◆ Exercise goal
Which lines below contain the word "imgs"? Copy each one.

◆ Dataset items
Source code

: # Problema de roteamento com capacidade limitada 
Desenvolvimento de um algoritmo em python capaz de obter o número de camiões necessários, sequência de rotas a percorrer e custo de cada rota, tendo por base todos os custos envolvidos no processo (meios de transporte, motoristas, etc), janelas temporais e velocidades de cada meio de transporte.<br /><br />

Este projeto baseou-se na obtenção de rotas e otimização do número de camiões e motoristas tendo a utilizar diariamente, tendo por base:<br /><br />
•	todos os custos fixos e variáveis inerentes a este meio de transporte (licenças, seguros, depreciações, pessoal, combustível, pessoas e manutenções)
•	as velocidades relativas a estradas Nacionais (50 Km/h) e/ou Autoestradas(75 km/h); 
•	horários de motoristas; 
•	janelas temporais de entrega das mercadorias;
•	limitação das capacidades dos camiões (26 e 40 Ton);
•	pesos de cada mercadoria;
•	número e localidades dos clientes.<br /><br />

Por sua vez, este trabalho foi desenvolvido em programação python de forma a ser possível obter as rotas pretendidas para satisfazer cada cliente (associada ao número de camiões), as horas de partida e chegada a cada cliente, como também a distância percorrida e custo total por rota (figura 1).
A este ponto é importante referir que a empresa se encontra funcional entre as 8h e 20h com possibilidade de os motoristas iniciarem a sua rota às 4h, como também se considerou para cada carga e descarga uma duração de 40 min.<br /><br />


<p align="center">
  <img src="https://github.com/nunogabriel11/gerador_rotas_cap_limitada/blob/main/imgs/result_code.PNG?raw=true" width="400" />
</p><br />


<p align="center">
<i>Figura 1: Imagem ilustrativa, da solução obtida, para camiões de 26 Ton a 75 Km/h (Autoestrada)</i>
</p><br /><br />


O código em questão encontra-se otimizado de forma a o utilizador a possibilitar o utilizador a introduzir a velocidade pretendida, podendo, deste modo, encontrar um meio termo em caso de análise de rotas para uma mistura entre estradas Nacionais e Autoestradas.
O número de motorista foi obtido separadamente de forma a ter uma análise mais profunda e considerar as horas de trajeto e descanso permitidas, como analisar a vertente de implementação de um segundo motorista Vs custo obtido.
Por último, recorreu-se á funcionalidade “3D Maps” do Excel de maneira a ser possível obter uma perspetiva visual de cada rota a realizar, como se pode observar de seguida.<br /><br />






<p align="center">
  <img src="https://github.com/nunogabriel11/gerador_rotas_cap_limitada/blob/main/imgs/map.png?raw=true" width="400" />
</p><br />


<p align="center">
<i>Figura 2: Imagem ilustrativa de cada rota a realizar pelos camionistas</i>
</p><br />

◆ Response below
  <img src="https://github.com/nunogabriel11/gerador_rotas_cap_limitada/blob/main/imgs/result_code.PNG?raw=true" width="400" />
  <img src="https://github.com/nunogabriel11/gerador_rotas_cap_limitada/blob/main/imgs/map.png?raw=true" width="400" />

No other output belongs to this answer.